Comics / Manga

Wolverine: Prodigal Son Volume 1


By Leroy Douresseaux
April 6, 2009 - 09:47

wolverineprodigalson01.jpg
Wolverine: Prodigal Son Volume 1 cover image is courtesy of barnesandnoble.com.

Rating “T” for “Ages 13+”

Del Rey Manga signed a deal with Marvel Entertainment to produce global manga (or OEL – original English language manga) featuring characters from the X-Men franchise.  The first book from that deal is Wolverine: Prodigal Son.  Written by Antony Johnston (Wasteland, Oni Press) and drawn by Wilson Tortosa (Battle of the Planets, Top Cow/Image), this global manga presents a Wolverine quite different from the one readers know.

Wolverine: Prodigal Son, Vol. 1 opens somewhere in the wilds of Canada at the martial arts school, Quiet Earth School for Young People.  Some years prior, Mr. Elliot, the school headmaster, found a young Logan on the school doorstep and gave the lost boy the nickname, “Wolverine,” after the animal found guarding him.  The boy remembers his name, “Logan,” but remembers nothing else about his past.  Although he forms a cantankerous friendship with Mr. Elliot’s daughter, Tamara, the teenaged Logan is bored and restless, yearning to see the whole wide world outside Quiet School.  When Logan does venture out into the world, he finds a dark conspiracy set against him, one that might reveal his past, but one certainly determined to destroy his present and perhaps, his future.

THE LOWDOWN:  Del Rey Manga and writer Antony Johnston present Wolverine: Prodigal Son as a shonen manga (comics for teenage boys), so this book is filled with the kind of frenetic energy that permeates so many shonen titles.  Johnston has fashioned a well-developed supporting cast, but his focus is on his surprisingly enjoyable take on Wolverine/Logan, whom Johnston presents as a series of dualities.

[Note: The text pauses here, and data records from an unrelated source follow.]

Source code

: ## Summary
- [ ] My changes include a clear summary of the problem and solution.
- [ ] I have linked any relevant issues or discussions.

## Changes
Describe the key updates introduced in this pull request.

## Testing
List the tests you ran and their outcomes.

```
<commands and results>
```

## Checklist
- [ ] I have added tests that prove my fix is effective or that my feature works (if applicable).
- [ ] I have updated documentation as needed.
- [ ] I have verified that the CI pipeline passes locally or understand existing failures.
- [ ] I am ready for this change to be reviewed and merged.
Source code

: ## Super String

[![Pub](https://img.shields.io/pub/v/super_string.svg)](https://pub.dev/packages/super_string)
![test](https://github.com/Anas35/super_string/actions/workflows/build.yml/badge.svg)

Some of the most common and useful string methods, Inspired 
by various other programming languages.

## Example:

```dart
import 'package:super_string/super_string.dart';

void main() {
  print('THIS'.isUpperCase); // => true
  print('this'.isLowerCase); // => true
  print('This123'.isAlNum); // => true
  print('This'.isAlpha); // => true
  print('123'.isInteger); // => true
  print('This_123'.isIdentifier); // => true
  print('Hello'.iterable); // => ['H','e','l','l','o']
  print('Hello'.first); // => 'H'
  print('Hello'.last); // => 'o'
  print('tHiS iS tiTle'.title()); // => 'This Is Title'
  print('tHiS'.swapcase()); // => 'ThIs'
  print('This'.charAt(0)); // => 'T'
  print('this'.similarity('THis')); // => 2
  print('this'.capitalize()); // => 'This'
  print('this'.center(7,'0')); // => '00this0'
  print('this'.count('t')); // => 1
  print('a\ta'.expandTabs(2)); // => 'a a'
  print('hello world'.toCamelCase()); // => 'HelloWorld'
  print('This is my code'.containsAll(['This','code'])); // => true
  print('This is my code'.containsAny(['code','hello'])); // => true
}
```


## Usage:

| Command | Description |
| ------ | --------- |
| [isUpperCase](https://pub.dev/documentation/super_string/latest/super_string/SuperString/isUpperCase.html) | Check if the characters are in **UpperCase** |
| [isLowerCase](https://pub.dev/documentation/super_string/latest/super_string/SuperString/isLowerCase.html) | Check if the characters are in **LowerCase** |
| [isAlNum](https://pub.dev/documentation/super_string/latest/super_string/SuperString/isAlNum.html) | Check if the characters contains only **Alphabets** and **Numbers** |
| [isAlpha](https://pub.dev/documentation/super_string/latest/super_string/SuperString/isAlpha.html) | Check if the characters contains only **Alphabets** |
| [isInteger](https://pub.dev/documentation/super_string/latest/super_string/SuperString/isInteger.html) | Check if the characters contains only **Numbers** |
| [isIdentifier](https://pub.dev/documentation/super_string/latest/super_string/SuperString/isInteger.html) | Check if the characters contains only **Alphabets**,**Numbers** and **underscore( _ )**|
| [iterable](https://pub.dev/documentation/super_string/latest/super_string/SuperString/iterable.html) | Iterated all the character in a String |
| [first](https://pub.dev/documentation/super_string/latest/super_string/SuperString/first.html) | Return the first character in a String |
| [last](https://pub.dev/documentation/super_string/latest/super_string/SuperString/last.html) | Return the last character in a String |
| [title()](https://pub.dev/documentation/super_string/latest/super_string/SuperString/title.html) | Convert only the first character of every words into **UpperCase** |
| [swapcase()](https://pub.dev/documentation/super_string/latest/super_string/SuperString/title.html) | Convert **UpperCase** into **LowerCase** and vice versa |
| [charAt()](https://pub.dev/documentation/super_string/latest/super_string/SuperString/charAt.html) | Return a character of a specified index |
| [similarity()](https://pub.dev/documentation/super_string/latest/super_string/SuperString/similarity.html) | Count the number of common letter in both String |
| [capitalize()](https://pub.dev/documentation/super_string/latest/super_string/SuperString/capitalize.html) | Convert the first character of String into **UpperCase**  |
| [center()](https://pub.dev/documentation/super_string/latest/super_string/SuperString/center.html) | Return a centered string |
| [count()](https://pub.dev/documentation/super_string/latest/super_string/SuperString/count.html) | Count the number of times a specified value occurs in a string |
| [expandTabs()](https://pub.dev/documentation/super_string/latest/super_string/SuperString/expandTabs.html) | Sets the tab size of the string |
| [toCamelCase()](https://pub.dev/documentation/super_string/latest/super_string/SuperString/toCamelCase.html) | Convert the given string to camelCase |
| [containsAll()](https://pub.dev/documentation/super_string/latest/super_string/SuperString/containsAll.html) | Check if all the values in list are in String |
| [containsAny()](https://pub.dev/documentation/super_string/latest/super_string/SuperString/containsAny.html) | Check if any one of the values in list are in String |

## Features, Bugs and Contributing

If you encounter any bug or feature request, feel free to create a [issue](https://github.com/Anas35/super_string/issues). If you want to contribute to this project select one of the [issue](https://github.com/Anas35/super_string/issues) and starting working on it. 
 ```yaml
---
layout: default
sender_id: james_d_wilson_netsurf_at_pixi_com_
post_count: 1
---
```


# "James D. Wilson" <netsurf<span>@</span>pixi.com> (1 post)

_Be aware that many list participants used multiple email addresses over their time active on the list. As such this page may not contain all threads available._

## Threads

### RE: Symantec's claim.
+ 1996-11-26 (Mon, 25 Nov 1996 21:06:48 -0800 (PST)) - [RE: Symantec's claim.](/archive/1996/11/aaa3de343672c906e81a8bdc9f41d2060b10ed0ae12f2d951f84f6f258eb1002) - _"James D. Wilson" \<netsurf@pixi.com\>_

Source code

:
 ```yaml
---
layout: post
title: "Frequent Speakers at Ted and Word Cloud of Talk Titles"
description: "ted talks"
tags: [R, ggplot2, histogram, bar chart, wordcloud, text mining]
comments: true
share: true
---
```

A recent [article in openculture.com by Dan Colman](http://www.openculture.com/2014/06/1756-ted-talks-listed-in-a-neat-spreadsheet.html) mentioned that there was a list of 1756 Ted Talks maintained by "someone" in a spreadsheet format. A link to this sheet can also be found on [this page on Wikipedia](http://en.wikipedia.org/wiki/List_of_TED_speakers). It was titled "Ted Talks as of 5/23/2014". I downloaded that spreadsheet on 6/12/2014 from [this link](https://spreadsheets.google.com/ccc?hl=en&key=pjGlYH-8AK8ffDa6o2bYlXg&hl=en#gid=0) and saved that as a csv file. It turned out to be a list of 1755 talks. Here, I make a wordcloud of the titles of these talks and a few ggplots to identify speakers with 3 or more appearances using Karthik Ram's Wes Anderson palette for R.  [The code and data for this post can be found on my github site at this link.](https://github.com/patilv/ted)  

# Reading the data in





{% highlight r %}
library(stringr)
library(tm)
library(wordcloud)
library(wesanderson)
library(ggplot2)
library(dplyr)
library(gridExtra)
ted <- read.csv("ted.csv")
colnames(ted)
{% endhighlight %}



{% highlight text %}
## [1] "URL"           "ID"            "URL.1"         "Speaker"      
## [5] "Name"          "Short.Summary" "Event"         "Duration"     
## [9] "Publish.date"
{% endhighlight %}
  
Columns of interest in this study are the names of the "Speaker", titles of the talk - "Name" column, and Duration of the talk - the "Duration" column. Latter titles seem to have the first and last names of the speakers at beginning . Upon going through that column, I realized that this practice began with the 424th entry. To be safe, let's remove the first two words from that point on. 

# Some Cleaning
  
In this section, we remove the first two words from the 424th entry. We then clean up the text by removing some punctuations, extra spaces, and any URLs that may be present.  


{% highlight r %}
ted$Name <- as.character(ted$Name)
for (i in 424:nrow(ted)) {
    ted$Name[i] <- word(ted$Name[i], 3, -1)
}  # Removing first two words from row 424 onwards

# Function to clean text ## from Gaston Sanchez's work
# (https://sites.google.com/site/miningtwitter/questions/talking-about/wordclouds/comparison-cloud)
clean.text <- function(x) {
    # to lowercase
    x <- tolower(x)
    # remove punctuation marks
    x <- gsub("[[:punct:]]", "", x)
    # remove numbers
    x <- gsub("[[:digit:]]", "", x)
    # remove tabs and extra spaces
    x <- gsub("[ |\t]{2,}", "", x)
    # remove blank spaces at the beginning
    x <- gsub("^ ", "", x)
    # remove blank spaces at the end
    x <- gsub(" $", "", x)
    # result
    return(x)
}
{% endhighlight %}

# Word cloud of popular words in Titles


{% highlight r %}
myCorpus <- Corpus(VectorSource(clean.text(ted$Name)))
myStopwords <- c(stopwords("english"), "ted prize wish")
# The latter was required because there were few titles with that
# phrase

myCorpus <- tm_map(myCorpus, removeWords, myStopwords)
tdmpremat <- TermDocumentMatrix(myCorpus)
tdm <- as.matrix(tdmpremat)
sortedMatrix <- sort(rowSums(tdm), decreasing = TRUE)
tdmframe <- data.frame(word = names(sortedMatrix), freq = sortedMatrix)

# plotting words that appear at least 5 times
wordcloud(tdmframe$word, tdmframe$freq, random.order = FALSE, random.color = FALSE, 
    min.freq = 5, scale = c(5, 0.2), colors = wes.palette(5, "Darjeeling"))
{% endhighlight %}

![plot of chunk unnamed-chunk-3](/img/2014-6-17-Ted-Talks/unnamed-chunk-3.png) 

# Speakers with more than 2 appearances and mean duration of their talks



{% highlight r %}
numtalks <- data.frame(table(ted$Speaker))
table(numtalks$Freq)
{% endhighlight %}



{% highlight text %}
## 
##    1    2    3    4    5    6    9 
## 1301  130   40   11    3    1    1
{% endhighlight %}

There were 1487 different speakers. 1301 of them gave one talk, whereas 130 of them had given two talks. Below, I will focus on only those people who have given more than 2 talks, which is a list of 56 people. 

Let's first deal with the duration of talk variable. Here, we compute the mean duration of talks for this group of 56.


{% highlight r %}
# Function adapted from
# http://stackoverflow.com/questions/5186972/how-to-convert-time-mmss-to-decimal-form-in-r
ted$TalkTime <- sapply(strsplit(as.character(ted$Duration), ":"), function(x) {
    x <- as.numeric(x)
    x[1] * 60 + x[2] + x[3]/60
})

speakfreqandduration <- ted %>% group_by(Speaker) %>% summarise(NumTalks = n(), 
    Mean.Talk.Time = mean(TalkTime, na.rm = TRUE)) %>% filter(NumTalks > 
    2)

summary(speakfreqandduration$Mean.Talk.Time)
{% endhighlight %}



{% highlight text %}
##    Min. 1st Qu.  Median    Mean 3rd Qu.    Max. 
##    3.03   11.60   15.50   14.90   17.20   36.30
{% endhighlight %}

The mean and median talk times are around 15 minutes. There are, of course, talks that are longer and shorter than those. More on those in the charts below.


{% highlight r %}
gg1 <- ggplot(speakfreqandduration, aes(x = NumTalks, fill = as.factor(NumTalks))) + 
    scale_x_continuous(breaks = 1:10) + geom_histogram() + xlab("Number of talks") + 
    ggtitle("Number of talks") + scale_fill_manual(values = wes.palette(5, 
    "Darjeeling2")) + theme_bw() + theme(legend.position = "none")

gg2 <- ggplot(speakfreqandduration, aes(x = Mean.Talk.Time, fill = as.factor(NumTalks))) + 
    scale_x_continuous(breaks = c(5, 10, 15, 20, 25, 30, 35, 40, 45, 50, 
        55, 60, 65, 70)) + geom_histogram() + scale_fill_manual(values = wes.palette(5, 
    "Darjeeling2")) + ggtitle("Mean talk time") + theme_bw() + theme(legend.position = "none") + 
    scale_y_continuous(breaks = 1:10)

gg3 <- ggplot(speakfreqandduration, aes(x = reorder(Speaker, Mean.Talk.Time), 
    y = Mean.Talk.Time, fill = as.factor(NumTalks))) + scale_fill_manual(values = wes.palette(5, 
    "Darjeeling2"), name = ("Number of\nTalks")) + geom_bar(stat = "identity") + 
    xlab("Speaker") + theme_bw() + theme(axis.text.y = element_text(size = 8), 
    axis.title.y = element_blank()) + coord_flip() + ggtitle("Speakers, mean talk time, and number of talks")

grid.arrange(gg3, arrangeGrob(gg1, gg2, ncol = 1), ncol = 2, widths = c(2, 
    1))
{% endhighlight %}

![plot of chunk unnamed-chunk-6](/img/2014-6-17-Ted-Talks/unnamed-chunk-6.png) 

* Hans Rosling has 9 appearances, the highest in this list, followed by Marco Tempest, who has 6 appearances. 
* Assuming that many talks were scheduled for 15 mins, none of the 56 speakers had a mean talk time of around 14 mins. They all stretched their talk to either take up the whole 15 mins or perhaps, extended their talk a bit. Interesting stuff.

For instance, he is the loner Wolverine, who doesn’t need the school anymore, but he’s also Logan, whose body and spirit seems welded to his teachers and classmates, with whom he often spars.  Johnston best portrays this in a conversation between Logan and Mr. Elliot that takes place high in the forest trees.  In this scene, we watch Wolverine’s need to escape (which he readily expresses) and Logan’s need for the school (which he barely, grudgingly admits) at war inside him.  He is also Wolverine, the animal that will extend its claws when cornered or when Logan discovers that he is about to lose a fight and lose face.  On the other hand, the character is Logan, more human that the rest of the cast, and the one who struggles to fight for something bigger than himself and for more than just survival and victory.

Artist Wilson Tortosa blends visual styles of American and Japanese comics to create the art for Wolverine: Prodigal Son.  It is American in its attention to detail and texture and in the way Tortosa cartoons human anatomy.  On the other hand, the expressiveness of body language, the sense of constant movement, and the emphasis on emotions and psychological impression comes from Japanese comics.  This style blends the detail and realism of Jim Lee, the line of Andy Kubert, and the grittiness of Yoshinori Natsume (Togari, VIZ Media), with some John Buscema thrown into the mix.

For all that style, Tortosa’s most impressive accomplishment is the way he visualizes the character drama and suspense of Johnston’s story.  He transforms it into an explosive action comic of intense emotions, which captures both Logan/Wolverine’s internal and external battles in a superb graphic narrative.  That’s why Wolverine: Prodigal Son is a flat-out success.  Together, Johnston and Tortosa have produced a great Wolverine manga that is as good as the now-classic, 1982 Chris Claremont-Frank Miller Wolverine miniseries.

POSSIBLE AUDIENCE:  Wolverine and X-Men fans will certainly want Wolverine: Prodigal son.